EXERCISE REQUIREMENTS ->
Using the records below, output the stretch that opens with the line containing "2. 네트워크 토폴로지" and closes with the line containing "-s : IP, ICMP, UDP프로토콜별의 상태 확인", exactly and including both lines, with nothing more.

RECORDS TO PROCESS ->
--------------------
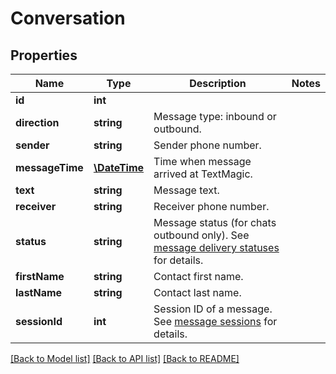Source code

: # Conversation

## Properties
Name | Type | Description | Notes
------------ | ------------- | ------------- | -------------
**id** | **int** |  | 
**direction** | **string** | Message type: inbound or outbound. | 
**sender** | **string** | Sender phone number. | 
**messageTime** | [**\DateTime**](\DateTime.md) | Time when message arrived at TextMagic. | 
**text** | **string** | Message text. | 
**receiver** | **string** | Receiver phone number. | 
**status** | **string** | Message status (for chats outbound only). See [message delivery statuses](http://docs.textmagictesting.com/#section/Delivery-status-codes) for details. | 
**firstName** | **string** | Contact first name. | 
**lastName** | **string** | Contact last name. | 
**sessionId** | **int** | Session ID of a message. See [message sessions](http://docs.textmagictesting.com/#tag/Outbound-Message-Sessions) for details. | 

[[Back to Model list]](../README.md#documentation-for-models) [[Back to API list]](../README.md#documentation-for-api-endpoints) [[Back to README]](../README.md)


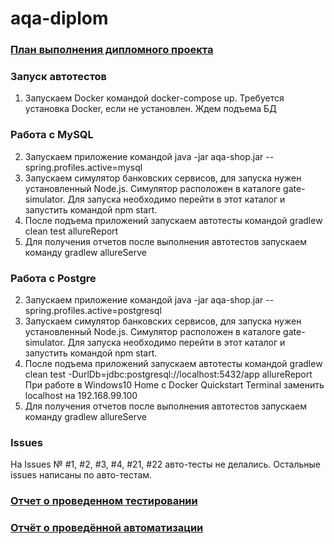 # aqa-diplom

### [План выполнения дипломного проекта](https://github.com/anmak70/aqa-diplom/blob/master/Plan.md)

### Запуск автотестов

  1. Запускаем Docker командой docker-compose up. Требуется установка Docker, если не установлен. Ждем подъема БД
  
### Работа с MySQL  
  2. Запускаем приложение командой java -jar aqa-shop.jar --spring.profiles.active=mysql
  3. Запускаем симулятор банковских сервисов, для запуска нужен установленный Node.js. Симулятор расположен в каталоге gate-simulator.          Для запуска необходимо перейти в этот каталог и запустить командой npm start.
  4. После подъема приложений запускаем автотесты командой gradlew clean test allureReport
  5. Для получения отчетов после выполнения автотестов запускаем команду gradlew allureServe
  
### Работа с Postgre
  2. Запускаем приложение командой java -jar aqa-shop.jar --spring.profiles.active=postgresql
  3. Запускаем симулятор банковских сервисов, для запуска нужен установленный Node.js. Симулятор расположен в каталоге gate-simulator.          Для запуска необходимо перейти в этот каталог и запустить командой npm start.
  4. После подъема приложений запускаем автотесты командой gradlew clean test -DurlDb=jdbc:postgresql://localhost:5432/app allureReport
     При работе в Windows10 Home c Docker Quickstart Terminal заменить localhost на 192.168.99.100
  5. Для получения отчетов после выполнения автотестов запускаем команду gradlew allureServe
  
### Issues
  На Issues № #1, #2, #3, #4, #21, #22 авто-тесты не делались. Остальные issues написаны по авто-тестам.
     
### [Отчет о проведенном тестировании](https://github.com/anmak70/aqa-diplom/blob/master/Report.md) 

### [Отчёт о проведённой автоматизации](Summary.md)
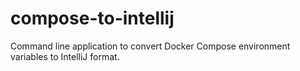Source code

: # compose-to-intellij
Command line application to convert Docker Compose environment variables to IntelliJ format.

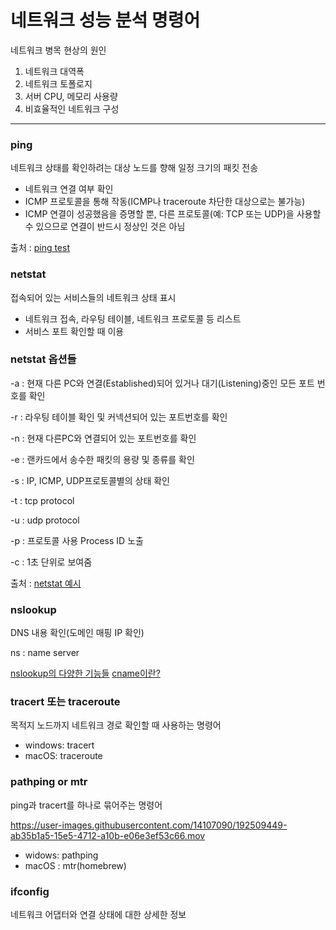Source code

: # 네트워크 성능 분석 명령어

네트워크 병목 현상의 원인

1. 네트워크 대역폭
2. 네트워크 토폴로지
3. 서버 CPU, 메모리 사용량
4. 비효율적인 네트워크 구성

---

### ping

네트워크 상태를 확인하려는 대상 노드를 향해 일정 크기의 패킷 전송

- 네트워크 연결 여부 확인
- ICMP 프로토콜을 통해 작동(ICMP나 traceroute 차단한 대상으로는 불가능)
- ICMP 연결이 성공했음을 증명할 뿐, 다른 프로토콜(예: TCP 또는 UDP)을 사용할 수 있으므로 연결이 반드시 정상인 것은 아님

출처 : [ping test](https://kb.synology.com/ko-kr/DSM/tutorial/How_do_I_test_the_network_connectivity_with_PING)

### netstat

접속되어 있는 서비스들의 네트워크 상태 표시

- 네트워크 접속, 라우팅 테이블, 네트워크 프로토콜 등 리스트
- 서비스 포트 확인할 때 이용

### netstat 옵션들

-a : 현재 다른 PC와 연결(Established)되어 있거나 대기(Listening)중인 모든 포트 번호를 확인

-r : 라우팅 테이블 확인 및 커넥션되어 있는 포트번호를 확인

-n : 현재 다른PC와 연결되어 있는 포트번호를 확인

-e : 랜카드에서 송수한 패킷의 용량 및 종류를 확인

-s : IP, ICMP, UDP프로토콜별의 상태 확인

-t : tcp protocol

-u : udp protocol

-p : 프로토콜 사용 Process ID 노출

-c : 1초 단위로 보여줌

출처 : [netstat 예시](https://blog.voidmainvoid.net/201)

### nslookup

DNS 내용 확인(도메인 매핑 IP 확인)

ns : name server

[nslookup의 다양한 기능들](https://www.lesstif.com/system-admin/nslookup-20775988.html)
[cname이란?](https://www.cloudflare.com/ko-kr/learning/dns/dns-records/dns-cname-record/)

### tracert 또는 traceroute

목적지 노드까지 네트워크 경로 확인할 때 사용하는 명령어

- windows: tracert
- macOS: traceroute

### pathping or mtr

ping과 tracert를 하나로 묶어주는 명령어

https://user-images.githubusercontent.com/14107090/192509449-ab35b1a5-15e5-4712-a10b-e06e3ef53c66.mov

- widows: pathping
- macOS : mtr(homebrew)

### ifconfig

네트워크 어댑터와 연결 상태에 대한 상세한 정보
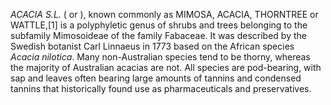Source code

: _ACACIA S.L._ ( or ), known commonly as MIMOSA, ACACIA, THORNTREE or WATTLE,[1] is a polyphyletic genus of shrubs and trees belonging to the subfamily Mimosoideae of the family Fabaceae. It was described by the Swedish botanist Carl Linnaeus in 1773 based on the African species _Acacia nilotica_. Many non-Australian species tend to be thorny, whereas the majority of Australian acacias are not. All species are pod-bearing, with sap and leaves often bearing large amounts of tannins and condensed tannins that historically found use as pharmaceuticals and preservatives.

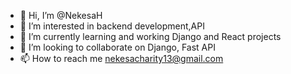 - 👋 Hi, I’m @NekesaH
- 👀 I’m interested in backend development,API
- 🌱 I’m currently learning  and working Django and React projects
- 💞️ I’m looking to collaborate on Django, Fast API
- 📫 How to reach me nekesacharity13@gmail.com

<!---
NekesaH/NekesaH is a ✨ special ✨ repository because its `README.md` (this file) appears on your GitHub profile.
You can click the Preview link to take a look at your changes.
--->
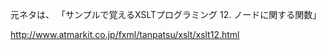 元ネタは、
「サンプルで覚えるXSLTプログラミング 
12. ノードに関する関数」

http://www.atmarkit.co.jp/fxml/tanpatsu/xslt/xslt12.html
--------------------
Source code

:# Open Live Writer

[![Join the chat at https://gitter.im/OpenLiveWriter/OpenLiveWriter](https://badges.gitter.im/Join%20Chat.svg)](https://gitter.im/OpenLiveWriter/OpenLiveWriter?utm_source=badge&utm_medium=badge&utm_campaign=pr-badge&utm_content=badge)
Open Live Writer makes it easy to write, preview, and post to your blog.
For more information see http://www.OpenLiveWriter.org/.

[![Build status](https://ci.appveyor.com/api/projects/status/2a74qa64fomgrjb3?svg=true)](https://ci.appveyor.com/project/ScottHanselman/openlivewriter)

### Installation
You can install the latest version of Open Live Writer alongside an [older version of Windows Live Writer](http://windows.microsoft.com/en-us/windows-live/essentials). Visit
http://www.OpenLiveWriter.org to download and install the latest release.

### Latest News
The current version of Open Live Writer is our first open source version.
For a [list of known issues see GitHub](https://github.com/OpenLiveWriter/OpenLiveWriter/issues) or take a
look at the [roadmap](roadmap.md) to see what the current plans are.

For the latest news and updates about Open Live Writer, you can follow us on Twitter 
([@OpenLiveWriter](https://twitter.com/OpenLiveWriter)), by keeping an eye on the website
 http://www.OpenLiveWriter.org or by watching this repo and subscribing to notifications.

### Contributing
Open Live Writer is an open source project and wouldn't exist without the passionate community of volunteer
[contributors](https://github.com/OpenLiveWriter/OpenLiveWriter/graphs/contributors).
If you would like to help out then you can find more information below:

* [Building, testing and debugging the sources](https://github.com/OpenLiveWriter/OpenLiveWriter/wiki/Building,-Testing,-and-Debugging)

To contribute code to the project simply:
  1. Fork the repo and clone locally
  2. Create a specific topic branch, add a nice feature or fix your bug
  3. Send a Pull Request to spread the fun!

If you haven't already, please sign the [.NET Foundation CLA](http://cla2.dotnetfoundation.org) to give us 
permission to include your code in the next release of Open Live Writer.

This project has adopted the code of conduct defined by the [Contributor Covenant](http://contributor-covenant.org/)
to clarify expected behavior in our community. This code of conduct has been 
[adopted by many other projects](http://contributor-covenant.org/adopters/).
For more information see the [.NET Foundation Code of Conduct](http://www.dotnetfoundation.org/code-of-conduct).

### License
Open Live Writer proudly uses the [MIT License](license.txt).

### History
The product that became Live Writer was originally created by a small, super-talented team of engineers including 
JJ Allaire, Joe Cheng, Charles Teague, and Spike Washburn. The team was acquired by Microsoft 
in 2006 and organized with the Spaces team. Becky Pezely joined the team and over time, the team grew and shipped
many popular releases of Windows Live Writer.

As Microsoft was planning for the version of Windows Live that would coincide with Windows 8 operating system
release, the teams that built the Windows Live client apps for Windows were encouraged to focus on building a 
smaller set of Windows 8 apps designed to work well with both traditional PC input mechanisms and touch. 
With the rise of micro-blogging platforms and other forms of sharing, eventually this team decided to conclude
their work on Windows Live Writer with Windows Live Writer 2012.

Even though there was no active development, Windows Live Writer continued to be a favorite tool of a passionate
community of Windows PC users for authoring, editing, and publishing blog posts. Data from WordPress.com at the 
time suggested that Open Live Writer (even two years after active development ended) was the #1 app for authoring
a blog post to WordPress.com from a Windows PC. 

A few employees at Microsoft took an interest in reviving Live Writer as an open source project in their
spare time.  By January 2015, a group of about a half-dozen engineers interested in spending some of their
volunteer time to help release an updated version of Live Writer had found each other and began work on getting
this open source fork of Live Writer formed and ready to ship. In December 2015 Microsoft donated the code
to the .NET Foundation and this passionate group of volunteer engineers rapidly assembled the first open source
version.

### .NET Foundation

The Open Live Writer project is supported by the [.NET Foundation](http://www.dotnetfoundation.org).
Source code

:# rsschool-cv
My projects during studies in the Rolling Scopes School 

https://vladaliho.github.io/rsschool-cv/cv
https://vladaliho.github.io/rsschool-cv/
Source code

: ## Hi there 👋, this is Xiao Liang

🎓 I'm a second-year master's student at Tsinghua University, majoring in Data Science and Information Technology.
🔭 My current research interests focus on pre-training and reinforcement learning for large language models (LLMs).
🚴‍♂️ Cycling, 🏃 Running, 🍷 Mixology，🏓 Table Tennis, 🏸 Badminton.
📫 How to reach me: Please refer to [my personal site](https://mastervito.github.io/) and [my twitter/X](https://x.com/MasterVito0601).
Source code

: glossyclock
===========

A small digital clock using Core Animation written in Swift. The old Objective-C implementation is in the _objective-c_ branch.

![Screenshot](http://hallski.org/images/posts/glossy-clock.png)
--------------------
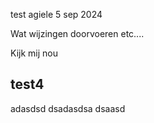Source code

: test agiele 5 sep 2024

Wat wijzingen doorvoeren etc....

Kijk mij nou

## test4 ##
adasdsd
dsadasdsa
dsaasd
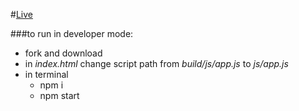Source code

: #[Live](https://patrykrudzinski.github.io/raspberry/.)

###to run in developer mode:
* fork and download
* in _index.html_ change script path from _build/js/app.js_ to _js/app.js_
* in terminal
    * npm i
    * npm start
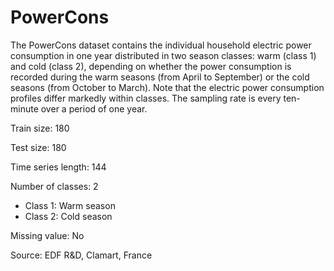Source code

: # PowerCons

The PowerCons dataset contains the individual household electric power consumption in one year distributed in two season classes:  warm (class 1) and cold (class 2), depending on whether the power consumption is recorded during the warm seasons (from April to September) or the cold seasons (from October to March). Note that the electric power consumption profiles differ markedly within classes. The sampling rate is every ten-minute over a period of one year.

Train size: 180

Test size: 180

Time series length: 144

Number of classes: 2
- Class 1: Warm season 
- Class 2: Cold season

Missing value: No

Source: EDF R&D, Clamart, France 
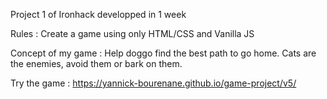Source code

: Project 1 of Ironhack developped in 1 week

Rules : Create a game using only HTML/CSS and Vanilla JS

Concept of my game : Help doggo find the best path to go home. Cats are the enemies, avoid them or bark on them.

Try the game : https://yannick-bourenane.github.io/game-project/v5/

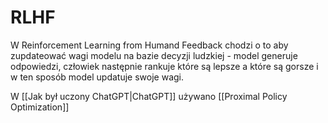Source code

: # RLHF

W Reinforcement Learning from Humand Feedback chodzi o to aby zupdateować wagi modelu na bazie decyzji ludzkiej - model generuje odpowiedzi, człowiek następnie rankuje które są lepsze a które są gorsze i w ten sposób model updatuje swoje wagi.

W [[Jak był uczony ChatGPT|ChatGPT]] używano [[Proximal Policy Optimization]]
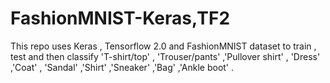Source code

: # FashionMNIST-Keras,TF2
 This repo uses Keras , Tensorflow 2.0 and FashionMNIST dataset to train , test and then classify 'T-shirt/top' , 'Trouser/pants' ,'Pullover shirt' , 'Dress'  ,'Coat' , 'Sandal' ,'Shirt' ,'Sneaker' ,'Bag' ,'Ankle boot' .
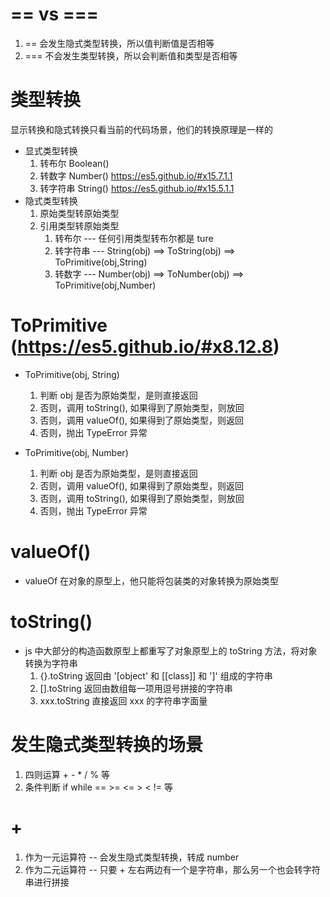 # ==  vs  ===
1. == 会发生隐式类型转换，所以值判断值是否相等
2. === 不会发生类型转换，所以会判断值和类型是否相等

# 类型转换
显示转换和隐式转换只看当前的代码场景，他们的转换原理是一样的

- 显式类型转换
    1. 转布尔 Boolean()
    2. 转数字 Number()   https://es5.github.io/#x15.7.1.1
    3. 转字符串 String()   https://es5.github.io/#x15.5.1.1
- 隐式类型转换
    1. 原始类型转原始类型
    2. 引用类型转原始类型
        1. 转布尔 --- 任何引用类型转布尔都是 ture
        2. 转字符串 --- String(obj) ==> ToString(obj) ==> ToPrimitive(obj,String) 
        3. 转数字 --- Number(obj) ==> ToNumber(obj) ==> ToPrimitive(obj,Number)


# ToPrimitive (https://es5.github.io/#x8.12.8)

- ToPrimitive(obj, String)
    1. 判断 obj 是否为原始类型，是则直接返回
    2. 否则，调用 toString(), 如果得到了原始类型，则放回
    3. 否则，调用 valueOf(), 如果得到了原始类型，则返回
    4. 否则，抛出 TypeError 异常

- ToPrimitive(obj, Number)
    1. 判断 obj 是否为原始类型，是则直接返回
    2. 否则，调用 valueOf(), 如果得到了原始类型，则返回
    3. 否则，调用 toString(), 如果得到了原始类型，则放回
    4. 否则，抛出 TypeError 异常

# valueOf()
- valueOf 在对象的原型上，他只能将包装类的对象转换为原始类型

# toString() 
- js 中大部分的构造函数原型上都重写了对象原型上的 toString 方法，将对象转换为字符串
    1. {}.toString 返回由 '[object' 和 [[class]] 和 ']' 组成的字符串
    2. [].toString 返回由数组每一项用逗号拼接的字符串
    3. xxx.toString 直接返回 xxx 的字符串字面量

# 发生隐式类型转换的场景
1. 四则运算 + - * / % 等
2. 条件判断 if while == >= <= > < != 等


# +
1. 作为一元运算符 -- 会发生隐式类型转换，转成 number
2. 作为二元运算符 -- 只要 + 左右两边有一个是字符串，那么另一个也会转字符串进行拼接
--------------------
OUTPUT OF THE TASK ->
2. 네트워크 토폴로지
3. 서버 CPU, 메모리 사용량
4. 비효율적인 네트워크 구성

---

### ping

네트워크 상태를 확인하려는 대상 노드를 향해 일정 크기의 패킷 전송

- 네트워크 연결 여부 확인
- ICMP 프로토콜을 통해 작동(ICMP나 traceroute 차단한 대상으로는 불가능)
- ICMP 연결이 성공했음을 증명할 뿐, 다른 프로토콜(예: TCP 또는 UDP)을 사용할 수 있으므로 연결이 반드시 정상인 것은 아님

출처 : [ping test](https://kb.synology.com/ko-kr/DSM/tutorial/How_do_I_test_the_network_connectivity_with_PING)

### netstat

접속되어 있는 서비스들의 네트워크 상태 표시

- 네트워크 접속, 라우팅 테이블, 네트워크 프로토콜 등 리스트
- 서비스 포트 확인할 때 이용

### netstat 옵션들

-a : 현재 다른 PC와 연결(Established)되어 있거나 대기(Listening)중인 모든 포트 번호를 확인

-r : 라우팅 테이블 확인 및 커넥션되어 있는 포트번호를 확인

-n : 현재 다른PC와 연결되어 있는 포트번호를 확인

-e : 랜카드에서 송수한 패킷의 용량 및 종류를 확인

-s : IP, ICMP, UDP프로토콜별의 상태 확인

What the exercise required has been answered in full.